# WHAT NEEDS TO BE DONE:
Look below and pull out each line with the word "Skills".

[[ GIVEN RECORDS open ]]

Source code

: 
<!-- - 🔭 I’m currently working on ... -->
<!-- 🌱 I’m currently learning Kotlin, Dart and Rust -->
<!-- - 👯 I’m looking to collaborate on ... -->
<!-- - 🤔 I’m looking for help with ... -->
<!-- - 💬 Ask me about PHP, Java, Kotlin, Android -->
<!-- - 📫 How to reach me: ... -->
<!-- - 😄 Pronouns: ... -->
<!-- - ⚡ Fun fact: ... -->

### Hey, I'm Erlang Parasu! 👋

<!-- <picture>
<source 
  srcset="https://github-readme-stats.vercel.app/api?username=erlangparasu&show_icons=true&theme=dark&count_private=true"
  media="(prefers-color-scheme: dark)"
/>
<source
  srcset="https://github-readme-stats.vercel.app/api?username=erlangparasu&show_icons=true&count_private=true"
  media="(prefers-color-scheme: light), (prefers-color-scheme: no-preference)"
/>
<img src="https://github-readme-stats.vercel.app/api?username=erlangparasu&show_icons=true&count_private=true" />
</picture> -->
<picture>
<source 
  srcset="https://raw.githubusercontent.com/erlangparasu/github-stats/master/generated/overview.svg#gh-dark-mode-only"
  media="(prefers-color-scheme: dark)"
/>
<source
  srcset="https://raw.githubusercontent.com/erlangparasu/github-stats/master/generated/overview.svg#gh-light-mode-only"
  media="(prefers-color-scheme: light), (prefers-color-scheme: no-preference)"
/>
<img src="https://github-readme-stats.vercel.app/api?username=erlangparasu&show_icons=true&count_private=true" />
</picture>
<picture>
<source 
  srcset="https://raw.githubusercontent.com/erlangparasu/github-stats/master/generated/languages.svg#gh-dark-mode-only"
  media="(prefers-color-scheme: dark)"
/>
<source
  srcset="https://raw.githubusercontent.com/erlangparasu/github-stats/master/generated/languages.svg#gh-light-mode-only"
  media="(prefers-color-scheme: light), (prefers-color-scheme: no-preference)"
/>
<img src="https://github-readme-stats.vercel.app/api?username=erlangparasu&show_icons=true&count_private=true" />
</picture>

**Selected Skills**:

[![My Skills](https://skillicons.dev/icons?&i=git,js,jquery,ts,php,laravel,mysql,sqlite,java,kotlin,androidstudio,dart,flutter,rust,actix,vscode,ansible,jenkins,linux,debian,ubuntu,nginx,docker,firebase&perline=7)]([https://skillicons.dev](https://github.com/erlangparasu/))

[[ GIVEN RECORDS closed ]]

# SOLUTION TO THE EXERCISE:
**Selected Skills**:
[![My Skills](https://skillicons.dev/icons?&i=git,js,jquery,ts,php,laravel,mysql,sqlite,java,kotlin,androidstudio,dart,flutter,rust,actix,vscode,ansible,jenkins,linux,debian,ubuntu,nginx,docker,firebase&perline=7)]([https://skillicons.dev](https://github.com/erlangparasu/))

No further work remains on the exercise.